テレビの生放送のような熱気が漂うスタジオ。
撮影:横山耕太郎
在宅勤務により、社内のコミュニケーションが希薄になったと感じている人は多い。
人材サービス大手アデコが7月に実施したアンケート(600人が回答)では、「リモートワークの課題」について選択してもらうと、「チーム間でのコミュニケーション不足」が最多。管理職で33%、一般職で43%が、コミュニケーション不足に課題を感じているということが分かった。
リモート環境でのコミュニケーション方法が模索される中、社員約1000人が参加する大規模なオンライン飲み会が開催された。

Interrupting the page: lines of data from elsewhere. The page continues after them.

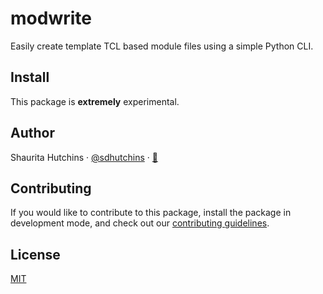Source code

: # modwrite

Easily create template TCL based module files using a simple Python CLI.

## Install

This package is **extremely** experimental.

## Author

Shaurita Hutchins · [@sdhutchins](https://github.com/sdhutchins)
    · [:email:](mailto:sdhutchins@outlook.com)

## Contributing

If you would like to contribute to this package, install the package in
development mode, and check out our [contributing
guidelines](https://github.com/sdhutchins/modwrite/blob/master/CONTRIBUTING.rst).

## License

[MIT](https://github.com/sdhutchins/modwrite/blob/master/LICENSE)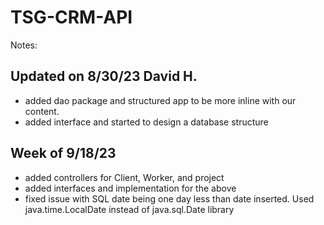 # TSG-CRM-API

Notes:
## Updated on 8/30/23 David H. 
- added dao package and structured app to be more inline with our content. 
- added interface and started to design a database structure
## Week of 9/18/23
- added controllers for Client, Worker, and project
- added interfaces and implementation for the above
- fixed issue with SQL date being one day less than date inserted.  Used java.time.LocalDate instead of java.sql.Date library

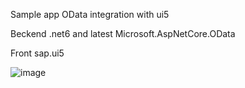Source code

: 
Sample app OData integration with ui5

Beckend .net6 and latest Microsoft.AspNetCore.OData 

Front sap.ui5

![image](https://user-images.githubusercontent.com/39690589/196633355-32fdf144-d69e-45d4-8de3-595615176a10.png)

1000人もの社員が、オンライン上で参加する飲み会は成立するのか?現場を取材した。
まるでテレビの生放送
若手社員らがオンライン飲み会の司会を務めた。
撮影:横山耕太郎
「こちら等々力スタジオからお送りしています。在宅勤務が続いていますが、『楽しむことを忘れない』という気持ちで、今年はオンラインで開催します」
グリーンバックのスタジオには、撮影用のカメラが3台、大型モニターのほか、参加者を把握するためのノートパソコン約10台が用意された。
テレビ番組の生放送さながらの設備だが、中継しているのは、あくまで「社員向け」のオンライン飲み会だ。
恒例のバーベキューが中止に…
オンライン飲み会に合わせて社員に支給されたお酒とおつまみ。ノンアルコール版も用意。
撮影:横山耕太郎
巨大オンライン飲み会を行ったのは、総合映像プロダクションの東北新社(社員数は連結で約1600人)。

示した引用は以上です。